Dataset items:
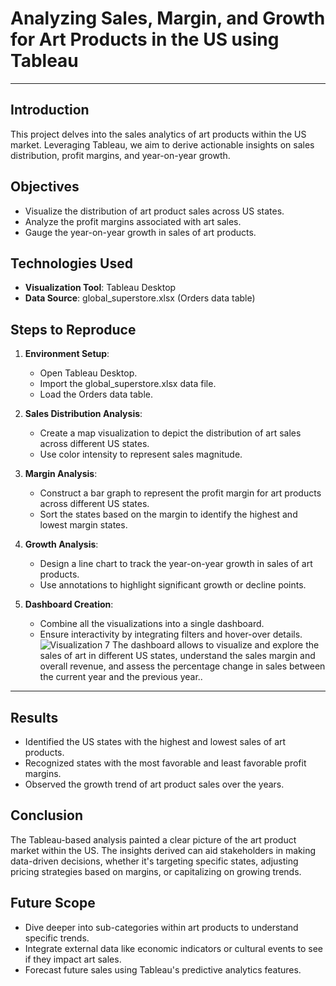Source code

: # Analyzing Sales, Margin, and Growth for Art Products in the US using Tableau

---

## Introduction

This project delves into the sales analytics of art products within the US market. Leveraging Tableau, we aim to derive actionable insights on sales distribution, profit margins, and year-on-year growth.

## Objectives

- Visualize the distribution of art product sales across US states.
- Analyze the profit margins associated with art sales.
- Gauge the year-on-year growth in sales of art products.

## Technologies Used

- **Visualization Tool**: Tableau Desktop
- **Data Source**: global_superstore.xlsx (Orders data table)


## Steps to Reproduce

1. **Environment Setup**:
   - Open Tableau Desktop.
   - Import the global_superstore.xlsx data file.
   - Load the Orders data table.

2. **Sales Distribution Analysis**:
   - Create a map visualization to depict the distribution of art sales across different US states.
   - Use color intensity to represent sales magnitude.

3. **Margin Analysis**:
   - Construct a bar graph to represent the profit margin for art products across different US states.
   - Sort the states based on the margin to identify the highest and lowest margin states.

4. **Growth Analysis**:
   - Design a line chart to track the year-on-year growth in sales of art products.
   - Use annotations to highlight significant growth or decline points.

5. **Dashboard Creation**:
   - Combine all the visualizations into a single dashboard.
   - Ensure interactivity by integrating filters and hover-over details.
  ![Visualization 7](image_link_7)
   The dashboard allows  to visualize and explore the sales of art in different US 
   states, understand the sales margin and overall revenue, and assess the percentage 
   change in sales between the current year and the previous year.. 

---

## Results

- Identified the US states with the highest and lowest sales of art products.
- Recognized states with the most favorable and least favorable profit margins.
- Observed the growth trend of art product sales over the years.

## Conclusion

The Tableau-based analysis painted a clear picture of the art product market within the US. The insights derived can aid stakeholders in making data-driven decisions, whether it's targeting specific states, adjusting pricing strategies based on margins, or capitalizing on growing trends.

## Future Scope

- Dive deeper into sub-categories within art products to understand specific trends.
- Integrate external data like economic indicators or cultural events to see if they impact art sales.
- Forecast future sales using Tableau's predictive analytics features.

*Required action:* For each line above that contains the word "understand", give the line as it is written.

*Answer:*
   states, understand the sales margin and overall revenue, and assess the percentage 
- Dive deeper into sub-categories within art products to understand specific trends.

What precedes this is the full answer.